(EXERCISE INPUTS)
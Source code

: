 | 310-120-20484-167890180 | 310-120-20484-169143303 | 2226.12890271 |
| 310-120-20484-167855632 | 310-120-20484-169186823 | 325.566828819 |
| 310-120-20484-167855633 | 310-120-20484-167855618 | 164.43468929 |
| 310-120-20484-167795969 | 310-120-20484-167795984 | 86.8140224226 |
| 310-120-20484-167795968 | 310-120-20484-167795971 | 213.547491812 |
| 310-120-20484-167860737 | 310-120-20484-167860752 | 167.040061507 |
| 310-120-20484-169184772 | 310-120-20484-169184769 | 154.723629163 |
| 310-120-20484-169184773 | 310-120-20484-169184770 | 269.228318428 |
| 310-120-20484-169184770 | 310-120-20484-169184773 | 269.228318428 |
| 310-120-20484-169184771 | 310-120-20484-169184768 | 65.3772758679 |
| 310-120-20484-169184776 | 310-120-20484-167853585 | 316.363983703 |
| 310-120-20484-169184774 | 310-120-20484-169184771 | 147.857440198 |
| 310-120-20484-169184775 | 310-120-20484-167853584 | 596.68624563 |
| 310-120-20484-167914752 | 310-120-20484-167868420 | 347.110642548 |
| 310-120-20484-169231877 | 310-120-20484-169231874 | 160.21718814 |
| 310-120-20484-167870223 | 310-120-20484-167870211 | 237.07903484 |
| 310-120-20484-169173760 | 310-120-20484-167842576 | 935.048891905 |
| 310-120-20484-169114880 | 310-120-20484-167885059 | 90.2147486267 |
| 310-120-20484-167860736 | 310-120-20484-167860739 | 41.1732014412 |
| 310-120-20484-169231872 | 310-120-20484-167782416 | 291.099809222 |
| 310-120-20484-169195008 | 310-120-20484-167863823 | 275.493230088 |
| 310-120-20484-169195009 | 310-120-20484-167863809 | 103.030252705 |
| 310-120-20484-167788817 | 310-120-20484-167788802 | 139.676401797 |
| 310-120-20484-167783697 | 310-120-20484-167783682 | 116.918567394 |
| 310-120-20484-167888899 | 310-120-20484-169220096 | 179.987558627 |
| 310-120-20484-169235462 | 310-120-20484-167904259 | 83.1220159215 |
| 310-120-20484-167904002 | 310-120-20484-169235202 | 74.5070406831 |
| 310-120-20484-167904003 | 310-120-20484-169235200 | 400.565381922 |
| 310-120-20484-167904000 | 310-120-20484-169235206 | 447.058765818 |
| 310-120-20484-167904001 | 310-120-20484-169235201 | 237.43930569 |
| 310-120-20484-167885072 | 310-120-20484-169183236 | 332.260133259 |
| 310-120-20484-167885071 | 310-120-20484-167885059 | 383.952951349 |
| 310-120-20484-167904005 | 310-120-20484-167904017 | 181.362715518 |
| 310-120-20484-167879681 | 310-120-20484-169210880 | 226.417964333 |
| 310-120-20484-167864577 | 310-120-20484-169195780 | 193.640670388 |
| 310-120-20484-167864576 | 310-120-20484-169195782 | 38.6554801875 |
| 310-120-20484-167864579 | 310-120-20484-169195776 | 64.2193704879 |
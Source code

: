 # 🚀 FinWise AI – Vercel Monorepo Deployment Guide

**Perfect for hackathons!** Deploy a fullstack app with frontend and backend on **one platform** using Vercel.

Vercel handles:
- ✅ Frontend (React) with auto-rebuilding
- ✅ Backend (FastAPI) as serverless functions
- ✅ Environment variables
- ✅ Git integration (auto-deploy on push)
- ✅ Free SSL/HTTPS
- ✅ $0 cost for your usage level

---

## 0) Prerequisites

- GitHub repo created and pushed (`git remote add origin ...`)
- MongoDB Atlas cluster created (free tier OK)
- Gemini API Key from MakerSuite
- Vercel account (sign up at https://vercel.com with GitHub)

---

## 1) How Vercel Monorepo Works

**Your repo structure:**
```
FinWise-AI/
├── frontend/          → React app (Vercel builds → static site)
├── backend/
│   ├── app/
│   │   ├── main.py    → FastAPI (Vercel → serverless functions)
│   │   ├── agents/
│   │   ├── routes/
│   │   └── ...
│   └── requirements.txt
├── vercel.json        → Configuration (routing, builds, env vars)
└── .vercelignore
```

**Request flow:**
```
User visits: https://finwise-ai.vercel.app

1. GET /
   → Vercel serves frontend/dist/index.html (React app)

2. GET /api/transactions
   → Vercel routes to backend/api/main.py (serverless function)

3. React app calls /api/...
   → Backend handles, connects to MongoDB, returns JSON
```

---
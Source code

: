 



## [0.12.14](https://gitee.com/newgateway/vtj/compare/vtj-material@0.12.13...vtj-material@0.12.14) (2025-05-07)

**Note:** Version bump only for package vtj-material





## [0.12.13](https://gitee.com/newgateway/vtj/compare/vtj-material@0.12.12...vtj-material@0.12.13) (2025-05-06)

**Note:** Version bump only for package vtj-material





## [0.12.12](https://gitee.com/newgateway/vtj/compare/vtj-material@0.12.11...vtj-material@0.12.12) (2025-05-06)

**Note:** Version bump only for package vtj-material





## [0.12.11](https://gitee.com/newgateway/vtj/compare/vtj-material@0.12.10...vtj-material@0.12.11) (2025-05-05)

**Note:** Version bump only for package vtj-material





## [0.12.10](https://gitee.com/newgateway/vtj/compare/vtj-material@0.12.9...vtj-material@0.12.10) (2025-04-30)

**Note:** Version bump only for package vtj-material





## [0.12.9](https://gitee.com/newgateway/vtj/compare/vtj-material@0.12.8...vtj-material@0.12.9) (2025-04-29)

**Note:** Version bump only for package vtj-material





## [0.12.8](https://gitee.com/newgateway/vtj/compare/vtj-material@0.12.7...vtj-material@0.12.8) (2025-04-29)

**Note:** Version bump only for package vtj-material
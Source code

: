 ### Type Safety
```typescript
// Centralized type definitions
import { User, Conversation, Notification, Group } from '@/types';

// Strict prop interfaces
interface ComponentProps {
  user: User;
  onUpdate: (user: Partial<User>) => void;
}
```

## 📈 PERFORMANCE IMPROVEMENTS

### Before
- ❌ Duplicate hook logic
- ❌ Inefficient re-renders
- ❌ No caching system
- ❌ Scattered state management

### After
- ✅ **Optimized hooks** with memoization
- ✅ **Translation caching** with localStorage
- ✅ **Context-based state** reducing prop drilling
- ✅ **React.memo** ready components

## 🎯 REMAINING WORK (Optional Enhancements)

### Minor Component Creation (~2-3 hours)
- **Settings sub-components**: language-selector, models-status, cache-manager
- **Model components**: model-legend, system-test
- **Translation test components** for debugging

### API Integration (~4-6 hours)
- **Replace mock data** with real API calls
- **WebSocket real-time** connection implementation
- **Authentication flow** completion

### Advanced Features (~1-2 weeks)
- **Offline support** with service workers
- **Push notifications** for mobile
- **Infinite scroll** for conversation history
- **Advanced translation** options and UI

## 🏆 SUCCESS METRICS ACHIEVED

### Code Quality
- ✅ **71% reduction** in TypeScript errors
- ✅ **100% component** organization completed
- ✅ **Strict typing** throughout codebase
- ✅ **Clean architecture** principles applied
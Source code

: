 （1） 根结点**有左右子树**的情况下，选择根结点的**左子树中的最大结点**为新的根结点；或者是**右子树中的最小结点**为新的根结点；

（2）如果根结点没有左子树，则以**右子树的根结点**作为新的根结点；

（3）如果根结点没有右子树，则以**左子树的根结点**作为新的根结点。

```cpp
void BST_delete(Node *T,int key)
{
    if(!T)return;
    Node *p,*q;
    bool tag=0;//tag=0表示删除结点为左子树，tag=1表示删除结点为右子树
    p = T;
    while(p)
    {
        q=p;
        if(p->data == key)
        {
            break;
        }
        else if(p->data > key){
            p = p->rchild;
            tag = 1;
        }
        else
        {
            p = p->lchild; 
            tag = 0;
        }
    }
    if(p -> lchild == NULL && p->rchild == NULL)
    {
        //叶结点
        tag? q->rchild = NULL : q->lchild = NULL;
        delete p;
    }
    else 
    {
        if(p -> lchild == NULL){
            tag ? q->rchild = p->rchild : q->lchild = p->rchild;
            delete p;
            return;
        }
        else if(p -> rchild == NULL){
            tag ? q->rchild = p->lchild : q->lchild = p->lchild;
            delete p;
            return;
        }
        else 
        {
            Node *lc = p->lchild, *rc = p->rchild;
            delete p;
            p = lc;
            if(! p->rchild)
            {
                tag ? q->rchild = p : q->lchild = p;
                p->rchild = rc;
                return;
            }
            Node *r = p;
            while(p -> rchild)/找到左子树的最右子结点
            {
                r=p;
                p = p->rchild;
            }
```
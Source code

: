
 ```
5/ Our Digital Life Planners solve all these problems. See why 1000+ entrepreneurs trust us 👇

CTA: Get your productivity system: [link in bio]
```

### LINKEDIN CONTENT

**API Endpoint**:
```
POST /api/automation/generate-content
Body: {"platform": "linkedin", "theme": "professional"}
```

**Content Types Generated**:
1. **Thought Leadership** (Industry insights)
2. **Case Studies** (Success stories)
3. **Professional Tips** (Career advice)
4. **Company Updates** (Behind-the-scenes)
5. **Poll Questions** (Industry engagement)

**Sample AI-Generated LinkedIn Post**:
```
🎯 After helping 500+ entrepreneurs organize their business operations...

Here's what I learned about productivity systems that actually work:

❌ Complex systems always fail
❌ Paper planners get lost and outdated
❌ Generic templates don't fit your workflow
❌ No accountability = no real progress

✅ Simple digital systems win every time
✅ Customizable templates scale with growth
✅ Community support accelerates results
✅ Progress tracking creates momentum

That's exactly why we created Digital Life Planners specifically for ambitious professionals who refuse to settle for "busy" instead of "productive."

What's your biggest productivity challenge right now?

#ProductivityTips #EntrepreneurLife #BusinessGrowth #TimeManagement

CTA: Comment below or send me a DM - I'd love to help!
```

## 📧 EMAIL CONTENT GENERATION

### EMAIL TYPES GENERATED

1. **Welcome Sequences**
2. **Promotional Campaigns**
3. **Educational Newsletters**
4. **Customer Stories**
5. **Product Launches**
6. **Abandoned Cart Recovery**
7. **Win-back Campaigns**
(End EXERCISE INPUTS)
* **TASK DIRECTIONS**:
Please copy exactly the lines from the first line of the records above through the line containing "310-120-20484-169184770 | 269.228318428 |", including both, and nothing more.

* **ANSWER AREA**:
Source code

: | 310-120-20484-167890180 | 310-120-20484-169143303 | 2226.12890271 |
| 310-120-20484-167855632 | 310-120-20484-169186823 | 325.566828819 |
| 310-120-20484-167855633 | 310-120-20484-167855618 | 164.43468929 |
| 310-120-20484-167795969 | 310-120-20484-167795984 | 86.8140224226 |
| 310-120-20484-167795968 | 310-120-20484-167795971 | 213.547491812 |
| 310-120-20484-167860737 | 310-120-20484-167860752 | 167.040061507 |
| 310-120-20484-169184772 | 310-120-20484-169184769 | 154.723629163 |
| 310-120-20484-169184773 | 310-120-20484-169184770 | 269.228318428 |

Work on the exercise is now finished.